==== Recorded information

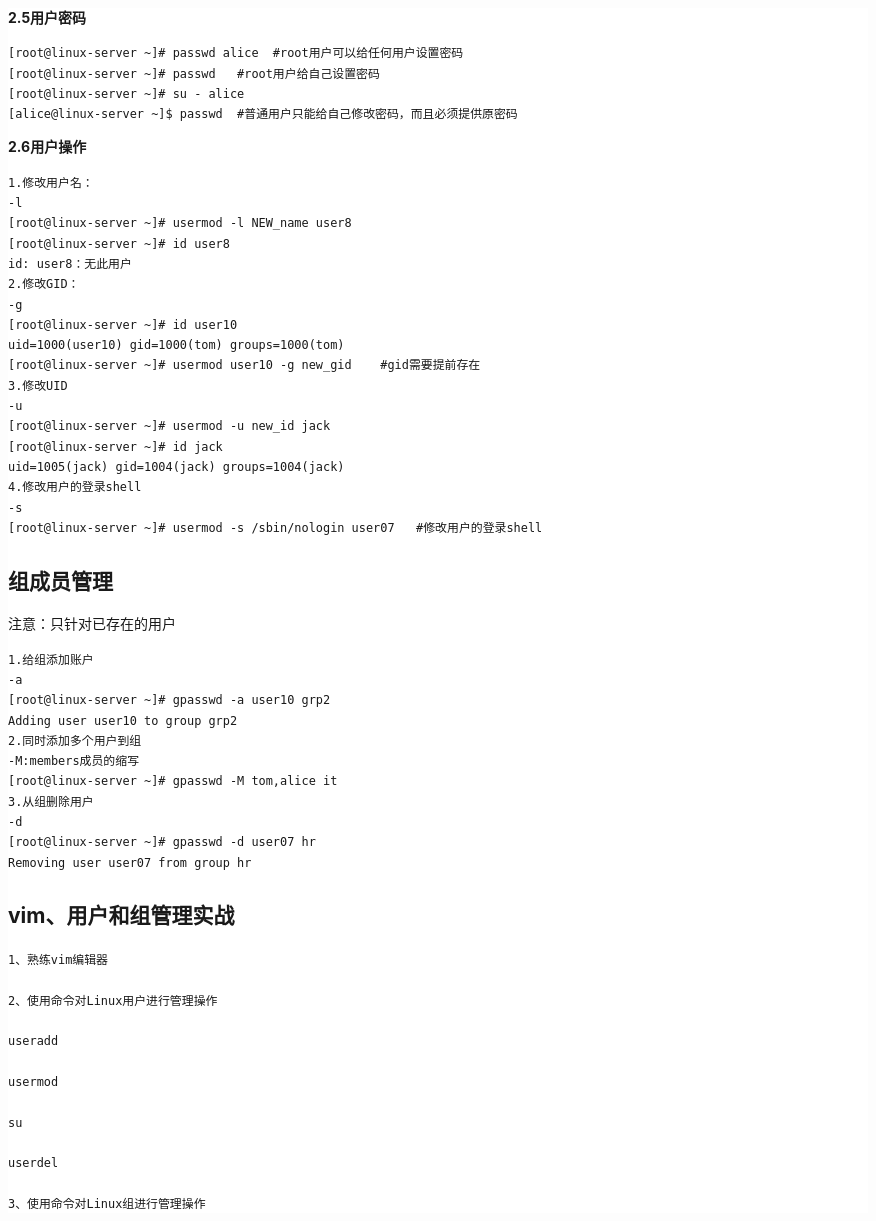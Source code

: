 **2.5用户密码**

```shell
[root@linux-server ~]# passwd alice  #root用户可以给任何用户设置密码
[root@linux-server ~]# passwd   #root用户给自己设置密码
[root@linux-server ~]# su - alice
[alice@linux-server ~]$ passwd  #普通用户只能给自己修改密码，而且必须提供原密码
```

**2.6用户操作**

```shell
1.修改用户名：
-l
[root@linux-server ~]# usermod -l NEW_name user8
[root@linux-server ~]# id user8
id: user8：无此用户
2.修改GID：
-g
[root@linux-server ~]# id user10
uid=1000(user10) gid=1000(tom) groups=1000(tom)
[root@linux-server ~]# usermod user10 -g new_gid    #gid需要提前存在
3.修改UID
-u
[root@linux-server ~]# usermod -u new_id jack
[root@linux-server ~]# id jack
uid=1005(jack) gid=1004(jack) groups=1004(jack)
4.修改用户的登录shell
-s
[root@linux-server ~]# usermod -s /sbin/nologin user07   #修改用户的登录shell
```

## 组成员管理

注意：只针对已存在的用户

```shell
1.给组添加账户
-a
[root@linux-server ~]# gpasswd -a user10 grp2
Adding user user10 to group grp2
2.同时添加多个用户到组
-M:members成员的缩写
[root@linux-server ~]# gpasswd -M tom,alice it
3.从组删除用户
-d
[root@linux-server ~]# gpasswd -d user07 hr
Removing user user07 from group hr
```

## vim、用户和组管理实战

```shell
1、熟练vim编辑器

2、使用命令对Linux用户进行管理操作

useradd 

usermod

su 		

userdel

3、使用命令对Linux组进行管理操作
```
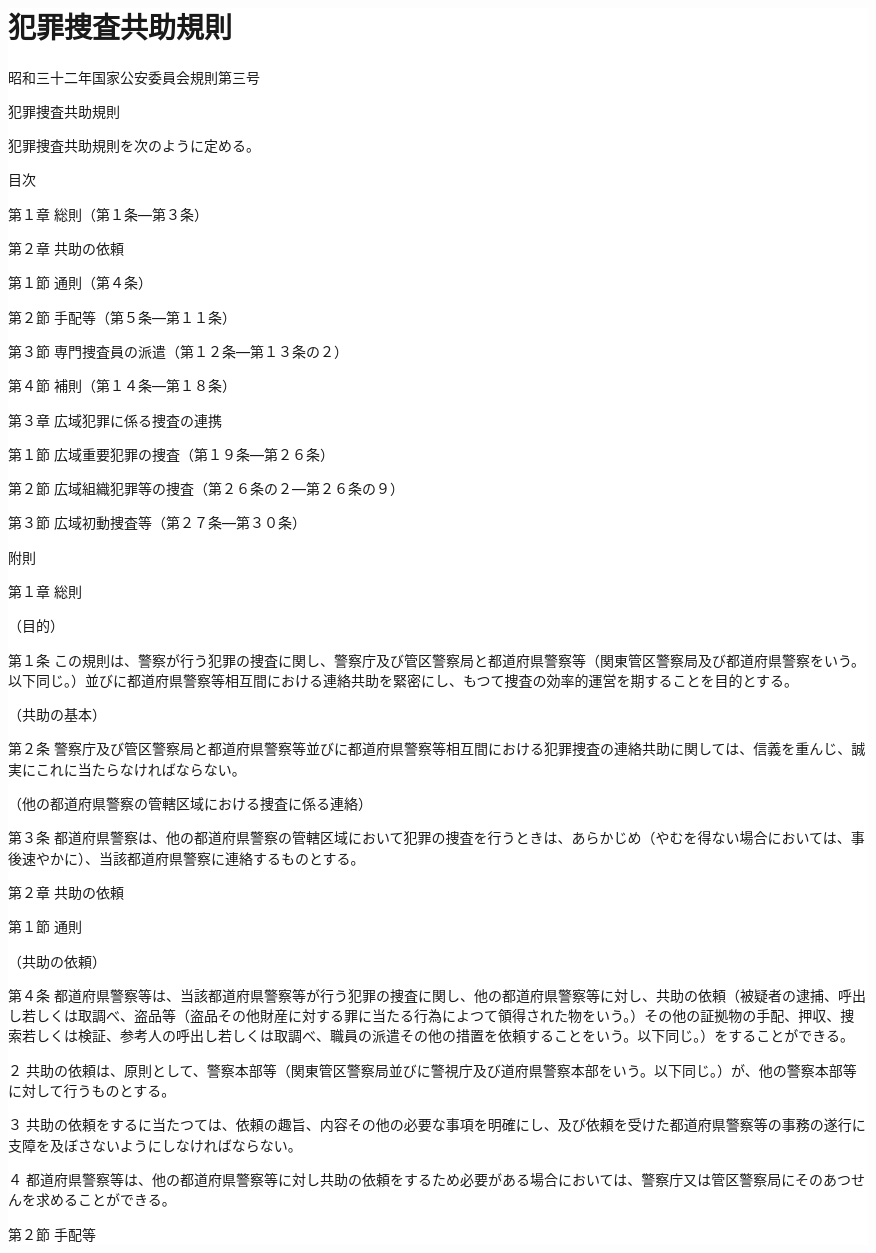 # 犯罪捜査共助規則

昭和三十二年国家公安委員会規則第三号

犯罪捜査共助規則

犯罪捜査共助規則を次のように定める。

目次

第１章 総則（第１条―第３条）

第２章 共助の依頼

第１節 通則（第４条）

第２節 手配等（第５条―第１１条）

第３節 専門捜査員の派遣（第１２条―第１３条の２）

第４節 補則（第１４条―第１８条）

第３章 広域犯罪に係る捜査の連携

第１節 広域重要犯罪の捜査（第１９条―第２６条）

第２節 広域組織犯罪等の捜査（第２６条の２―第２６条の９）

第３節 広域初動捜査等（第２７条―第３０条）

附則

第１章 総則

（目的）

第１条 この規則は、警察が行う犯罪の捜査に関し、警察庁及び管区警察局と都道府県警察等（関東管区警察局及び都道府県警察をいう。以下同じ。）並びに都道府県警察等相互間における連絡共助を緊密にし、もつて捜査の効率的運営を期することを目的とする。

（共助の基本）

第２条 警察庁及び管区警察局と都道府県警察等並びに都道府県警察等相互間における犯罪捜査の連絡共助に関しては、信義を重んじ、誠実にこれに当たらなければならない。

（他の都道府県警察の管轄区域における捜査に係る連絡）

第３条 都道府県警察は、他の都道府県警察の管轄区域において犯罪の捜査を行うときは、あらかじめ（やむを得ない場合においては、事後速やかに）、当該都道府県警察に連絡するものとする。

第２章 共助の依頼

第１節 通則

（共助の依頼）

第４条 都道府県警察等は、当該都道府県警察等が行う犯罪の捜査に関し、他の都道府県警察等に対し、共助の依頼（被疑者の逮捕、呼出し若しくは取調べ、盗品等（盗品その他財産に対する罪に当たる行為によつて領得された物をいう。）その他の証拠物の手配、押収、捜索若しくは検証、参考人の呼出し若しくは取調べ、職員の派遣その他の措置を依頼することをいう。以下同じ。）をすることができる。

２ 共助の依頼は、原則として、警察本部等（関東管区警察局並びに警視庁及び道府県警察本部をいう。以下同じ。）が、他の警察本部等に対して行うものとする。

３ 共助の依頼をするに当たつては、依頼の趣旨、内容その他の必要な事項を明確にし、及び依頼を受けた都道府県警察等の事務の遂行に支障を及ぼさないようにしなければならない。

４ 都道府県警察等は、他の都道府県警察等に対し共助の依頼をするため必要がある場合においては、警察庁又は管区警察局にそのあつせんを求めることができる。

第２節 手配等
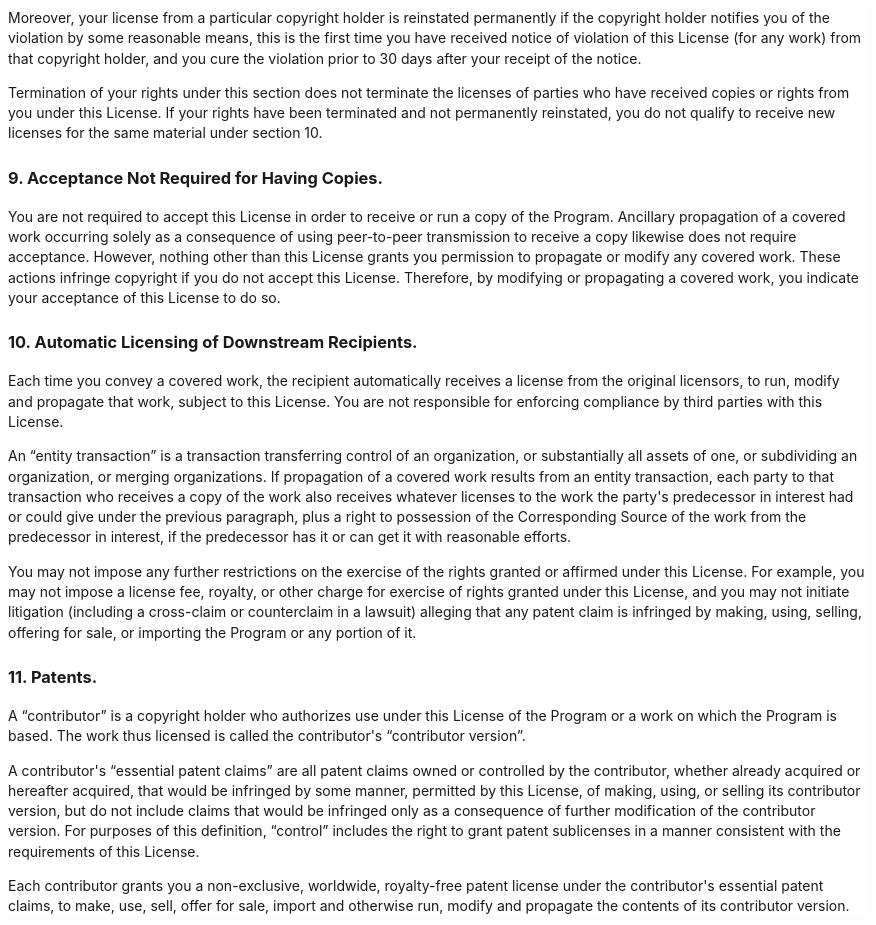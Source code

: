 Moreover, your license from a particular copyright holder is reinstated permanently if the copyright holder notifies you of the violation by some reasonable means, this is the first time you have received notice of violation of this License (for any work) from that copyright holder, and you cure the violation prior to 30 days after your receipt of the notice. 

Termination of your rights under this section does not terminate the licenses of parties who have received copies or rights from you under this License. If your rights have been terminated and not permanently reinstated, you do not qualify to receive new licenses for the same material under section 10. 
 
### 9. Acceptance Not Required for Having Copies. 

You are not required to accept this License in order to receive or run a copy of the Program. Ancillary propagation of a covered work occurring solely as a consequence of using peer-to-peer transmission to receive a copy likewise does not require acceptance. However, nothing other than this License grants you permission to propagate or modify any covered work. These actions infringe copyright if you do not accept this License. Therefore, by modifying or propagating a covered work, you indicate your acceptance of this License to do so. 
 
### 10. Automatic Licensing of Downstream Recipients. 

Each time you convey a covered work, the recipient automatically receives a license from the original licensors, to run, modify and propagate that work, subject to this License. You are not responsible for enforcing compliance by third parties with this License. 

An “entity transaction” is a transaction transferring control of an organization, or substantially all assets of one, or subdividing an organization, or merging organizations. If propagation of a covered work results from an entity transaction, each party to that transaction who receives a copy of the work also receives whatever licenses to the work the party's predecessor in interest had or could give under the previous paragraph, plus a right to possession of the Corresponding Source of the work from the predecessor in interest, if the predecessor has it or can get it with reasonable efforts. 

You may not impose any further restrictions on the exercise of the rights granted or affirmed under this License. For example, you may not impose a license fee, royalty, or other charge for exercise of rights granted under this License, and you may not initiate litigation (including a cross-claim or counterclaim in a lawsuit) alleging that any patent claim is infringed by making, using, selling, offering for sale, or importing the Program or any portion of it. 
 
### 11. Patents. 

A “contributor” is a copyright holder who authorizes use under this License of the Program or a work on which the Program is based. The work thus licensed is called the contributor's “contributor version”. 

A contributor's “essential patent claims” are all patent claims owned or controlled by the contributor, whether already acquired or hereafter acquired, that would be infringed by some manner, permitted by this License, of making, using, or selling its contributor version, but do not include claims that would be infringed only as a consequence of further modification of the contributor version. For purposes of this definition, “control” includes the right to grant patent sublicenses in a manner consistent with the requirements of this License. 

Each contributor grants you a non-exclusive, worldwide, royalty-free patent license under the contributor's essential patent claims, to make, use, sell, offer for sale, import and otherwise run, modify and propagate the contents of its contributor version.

========

## Problem description
Go through the entries. Report every line that contains the word "essential".

## Output
A contributor's “essential patent claims” are all patent claims owned or controlled by the contributor, whether already acquired or hereafter acquired, that would be infringed by some manner, permitted by this License, of making, using, or selling its contributor version, but do not include claims that would be infringed only as a consequence of further modification of the contributor version. For purposes of this definition, “control” includes the right to grant patent sublicenses in a manner consistent with the requirements of this License. 
Each contributor grants you a non-exclusive, worldwide, royalty-free patent license under the contributor's essential patent claims, to make, use, sell, offer for sale, import and otherwise run, modify and propagate the contents of its contributor version.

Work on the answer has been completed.